In questa forma le cisti possono sopravvivere per molti anni anche in assenza dell´ospite.
La schiusa delle larve viene provocata dagli essudati radicali delle piante ospiti. In seguito i nematodi entrano nelle radici e compiono molte mute fino al raggiungimento della maturità sessuale.

Danno

Il danno causato dai nematodi dipende dal terreno, dal clima e dal numero di nematodi presenti. Con la loro attività di assorbimento dei nutrienti dalle radici e con le loro secrezioni viene alterato l´ assorbimento radicale della pianta.
Un primo sintomo di danno è un germogliamento rallentato e indebolito, che si nota raggruppato in macchie o lungo le file di lavorazione.
Le piante danneggiate subiscono un blocco della crescita, ingialliscono e atrofizzano. Le radici spesso appassiscono e ramificano molto. I tuberi rimangono indietro nella crescita al confronto con le piante sane.
Il risultato è una perdita qualitativa e quantitativa.
Specialmente in una ripetizione di coltura infetta in una stretta rotazione colturale il danno può accentuarsi, cosicché l'allevamento della patata diventa non più conveniente economicamente.

Prevenzione e lotta

A causa della resistenza delle cisti, i nematodi cisticoli della patata sono difficili da combattere. Inoltre esiste il pericolo continuo che le cisti siano facilmente diffuse dal vento e dall´acqua dai campi contaminati.
A livello locale e aziendale la diffusione delle cisti tramite macchinari per la lavorazione del terreno e altri macchinari gioca un ruolo importante.
Quindi l’igiene dell´azienda e del campo assume un significato rilevante. I macchinari e gli attrezzi usati sia a livello aziendale sia interaziendale devono essere lavati con cura dopo l´uso in ogni singolo appezzamento. Il terreno di scarto risultante dalla pulizia delle attrezzature, che può essere infetto di cisti di nematodi, non può essere portato nel campo.
Il maggior pericolo è l´uso di materiale di impianto, i tuberi di semina, infetto.
Le misure preventive piú importanti sono quindi il mantenimento dell’igiene e l´impiego di materiale d'impianto certificato.
I nematodi cisticoli sono tipici parassiti da rotazione colturale.
Attraverso una pausa di coltivazione della patata, o d’altri ospiti del nematode, si riesce a ridurre il rischio e l'intensità di danno. Le patate dovrebbero essere coltivate per al massimo quattro o cinque anni consecutivi sulla stessa superficie.
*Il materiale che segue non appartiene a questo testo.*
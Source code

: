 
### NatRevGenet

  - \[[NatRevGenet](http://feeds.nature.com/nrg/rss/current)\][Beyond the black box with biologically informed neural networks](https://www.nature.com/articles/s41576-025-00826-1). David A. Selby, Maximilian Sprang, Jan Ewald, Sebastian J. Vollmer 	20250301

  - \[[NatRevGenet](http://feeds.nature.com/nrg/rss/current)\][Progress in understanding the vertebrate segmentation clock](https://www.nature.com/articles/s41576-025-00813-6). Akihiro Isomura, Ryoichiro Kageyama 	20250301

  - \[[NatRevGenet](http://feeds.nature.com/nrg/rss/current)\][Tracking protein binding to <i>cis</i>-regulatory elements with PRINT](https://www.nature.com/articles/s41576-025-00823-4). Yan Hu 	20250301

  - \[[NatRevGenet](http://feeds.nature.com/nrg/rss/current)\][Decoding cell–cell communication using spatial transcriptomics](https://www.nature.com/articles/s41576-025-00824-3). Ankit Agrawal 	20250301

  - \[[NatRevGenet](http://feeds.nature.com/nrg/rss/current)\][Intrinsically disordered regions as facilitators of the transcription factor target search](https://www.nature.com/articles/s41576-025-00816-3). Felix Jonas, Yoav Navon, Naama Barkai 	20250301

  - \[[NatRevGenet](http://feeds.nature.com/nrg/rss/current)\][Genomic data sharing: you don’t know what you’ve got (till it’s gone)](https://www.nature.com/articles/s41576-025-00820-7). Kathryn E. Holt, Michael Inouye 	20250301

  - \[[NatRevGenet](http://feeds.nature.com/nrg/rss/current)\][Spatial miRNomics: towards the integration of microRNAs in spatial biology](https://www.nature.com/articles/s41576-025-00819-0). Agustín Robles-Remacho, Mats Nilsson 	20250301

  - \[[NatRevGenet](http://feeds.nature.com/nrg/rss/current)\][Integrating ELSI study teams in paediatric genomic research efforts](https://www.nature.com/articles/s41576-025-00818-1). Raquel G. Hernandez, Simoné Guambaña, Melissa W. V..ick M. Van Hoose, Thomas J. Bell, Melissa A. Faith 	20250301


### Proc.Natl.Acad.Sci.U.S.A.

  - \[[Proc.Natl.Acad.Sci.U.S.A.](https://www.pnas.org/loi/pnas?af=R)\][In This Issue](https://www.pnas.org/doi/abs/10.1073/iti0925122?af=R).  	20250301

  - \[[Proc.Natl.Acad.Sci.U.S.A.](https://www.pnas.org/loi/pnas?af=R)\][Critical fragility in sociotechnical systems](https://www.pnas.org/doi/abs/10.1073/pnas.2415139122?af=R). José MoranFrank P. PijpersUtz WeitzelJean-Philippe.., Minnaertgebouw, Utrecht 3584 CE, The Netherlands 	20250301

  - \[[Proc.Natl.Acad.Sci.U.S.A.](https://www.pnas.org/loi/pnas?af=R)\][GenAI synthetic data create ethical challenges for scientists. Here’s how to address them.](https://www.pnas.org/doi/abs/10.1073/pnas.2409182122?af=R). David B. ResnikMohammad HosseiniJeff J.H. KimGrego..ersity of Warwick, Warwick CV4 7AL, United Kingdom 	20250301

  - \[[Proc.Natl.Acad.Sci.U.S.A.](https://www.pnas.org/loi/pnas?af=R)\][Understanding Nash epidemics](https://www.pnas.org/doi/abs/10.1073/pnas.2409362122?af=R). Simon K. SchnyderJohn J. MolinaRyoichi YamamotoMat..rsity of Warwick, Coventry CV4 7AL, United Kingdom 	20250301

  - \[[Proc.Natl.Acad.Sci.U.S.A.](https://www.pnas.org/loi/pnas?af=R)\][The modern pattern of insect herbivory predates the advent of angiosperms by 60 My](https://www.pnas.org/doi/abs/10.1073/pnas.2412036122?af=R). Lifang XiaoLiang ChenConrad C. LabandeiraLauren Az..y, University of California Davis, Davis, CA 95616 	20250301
Altre misure preventive come la semina di varietà resistenti sono comunque importanti, perché la possibilità della lotta chimica è molto ridotta.

Disposizioni normative

Come organismi di quarantena i nematodi cisticoli (Globodera rostochiensis e Globodera pallida) della patata sono sottoposti ad una stretta regolamentazione.
Ai sensi dalla direttiva 2007/33/CE, che in Italia è stata recepita con il Decreto legislativo n°186 dell’8 ottobre 2010, sono state emanate precise disposizioni provinciali per le patate da seme e patate da consumo.

Con Decreto del assessore per l'agricoltura del 02.05.2012, n. 318/31.2 é stato emanato il programma di lotta contro i nematodi a cisti della patata sul territorio della Provincia di Bolzano.

Presenza del parassita in Alto Adige

I risultati delle analisi dimostrano che i nematodi cisticoli sono presenti anche nelle coltivazioni di patate in Alto Adige.